### Task requirements
From the records that follow, copy every line in which "good" appears.
Segment Start: The data
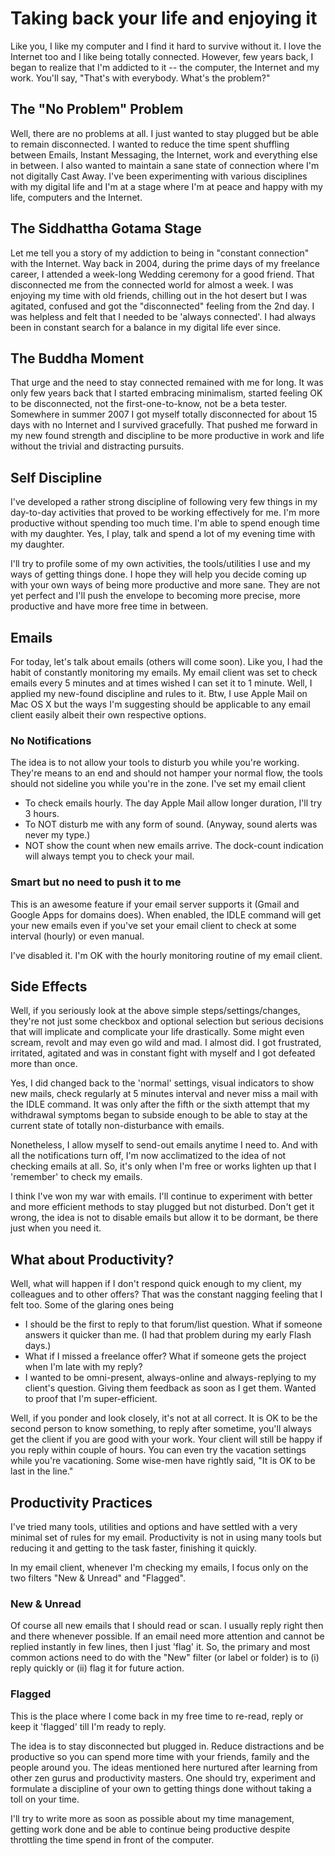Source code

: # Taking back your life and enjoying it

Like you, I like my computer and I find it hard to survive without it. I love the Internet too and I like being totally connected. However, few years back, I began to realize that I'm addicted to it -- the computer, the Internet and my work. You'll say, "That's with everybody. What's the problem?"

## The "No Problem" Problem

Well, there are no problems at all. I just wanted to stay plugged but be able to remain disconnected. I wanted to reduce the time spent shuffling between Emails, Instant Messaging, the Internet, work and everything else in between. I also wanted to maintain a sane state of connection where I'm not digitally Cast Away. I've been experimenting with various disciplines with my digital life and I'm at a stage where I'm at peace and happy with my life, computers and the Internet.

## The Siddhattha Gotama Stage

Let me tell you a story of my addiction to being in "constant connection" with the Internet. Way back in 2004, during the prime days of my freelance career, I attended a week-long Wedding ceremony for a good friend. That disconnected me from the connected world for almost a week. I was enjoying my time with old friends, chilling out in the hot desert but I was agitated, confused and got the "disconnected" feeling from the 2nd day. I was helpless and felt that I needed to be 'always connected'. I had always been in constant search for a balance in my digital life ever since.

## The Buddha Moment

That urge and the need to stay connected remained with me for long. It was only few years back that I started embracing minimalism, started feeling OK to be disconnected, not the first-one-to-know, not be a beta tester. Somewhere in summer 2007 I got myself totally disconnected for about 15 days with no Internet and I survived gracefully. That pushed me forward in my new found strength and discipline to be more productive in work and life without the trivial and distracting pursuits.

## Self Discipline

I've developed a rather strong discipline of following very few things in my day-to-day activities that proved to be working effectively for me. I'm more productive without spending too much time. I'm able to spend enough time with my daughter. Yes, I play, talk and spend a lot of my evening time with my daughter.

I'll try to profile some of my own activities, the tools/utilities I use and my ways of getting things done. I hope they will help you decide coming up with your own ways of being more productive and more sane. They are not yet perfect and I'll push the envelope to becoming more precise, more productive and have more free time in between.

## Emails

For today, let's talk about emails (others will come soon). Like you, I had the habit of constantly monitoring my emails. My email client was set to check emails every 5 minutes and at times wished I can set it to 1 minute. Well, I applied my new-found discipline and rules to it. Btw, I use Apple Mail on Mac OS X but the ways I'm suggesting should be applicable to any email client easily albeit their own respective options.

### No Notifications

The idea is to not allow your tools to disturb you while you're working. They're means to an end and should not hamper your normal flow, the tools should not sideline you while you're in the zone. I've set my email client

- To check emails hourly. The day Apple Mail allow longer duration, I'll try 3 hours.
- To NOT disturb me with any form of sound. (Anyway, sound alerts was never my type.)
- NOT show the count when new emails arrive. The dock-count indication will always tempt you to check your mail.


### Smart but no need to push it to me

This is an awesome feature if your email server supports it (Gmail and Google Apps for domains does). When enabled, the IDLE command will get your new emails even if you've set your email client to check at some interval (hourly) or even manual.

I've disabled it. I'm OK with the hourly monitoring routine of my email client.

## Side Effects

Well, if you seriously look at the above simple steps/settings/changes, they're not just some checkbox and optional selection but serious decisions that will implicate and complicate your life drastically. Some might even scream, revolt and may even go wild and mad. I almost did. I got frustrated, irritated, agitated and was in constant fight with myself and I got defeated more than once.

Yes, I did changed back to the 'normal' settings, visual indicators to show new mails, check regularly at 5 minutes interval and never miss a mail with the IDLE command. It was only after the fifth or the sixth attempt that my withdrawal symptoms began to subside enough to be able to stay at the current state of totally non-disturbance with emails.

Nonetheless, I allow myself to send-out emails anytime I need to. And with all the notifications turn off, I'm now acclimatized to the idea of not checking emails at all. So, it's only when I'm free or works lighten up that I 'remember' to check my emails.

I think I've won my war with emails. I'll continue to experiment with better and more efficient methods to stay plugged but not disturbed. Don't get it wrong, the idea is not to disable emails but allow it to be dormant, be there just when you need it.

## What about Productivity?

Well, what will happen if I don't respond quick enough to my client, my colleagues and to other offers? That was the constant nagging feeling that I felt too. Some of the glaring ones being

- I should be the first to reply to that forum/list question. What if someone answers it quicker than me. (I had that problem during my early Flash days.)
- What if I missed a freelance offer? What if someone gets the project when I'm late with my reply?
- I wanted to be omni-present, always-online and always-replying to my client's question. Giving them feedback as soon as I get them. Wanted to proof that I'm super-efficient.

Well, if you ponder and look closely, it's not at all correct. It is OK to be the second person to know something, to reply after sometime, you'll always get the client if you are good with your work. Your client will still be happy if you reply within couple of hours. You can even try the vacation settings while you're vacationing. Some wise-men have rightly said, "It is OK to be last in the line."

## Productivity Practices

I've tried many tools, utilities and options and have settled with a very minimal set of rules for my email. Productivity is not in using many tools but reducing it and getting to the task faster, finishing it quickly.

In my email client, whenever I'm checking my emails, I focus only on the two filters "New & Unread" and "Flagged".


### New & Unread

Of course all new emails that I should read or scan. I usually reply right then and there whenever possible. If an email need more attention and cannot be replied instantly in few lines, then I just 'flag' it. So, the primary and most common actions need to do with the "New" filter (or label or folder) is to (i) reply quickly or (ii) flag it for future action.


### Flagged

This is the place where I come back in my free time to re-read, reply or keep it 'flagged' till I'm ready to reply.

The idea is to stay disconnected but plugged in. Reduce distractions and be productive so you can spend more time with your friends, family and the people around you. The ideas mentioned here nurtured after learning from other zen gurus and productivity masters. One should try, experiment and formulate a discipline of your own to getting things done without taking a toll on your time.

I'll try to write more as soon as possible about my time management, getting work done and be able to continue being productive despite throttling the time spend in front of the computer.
Segment End: The data
### Answer to the problem
Let me tell you a story of my addiction to being in "constant connection" with the Internet. Way back in 2004, during the prime days of my freelance career, I attended a week-long Wedding ceremony for a good friend. That disconnected me from the connected world for almost a week. I was enjoying my time with old friends, chilling out in the hot desert but I was agitated, confused and got the "disconnected" feeling from the 2nd day. I was helpless and felt that I needed to be 'always connected'. I had always been in constant search for a balance in my digital life ever since.
Well, if you ponder and look closely, it's not at all correct. It is OK to be the second person to know something, to reply after sometime, you'll always get the client if you are good with your work. Your client will still be happy if you reply within couple of hours. You can even try the vacation settings while you're vacationing. Some wise-men have rightly said, "It is OK to be last in the line."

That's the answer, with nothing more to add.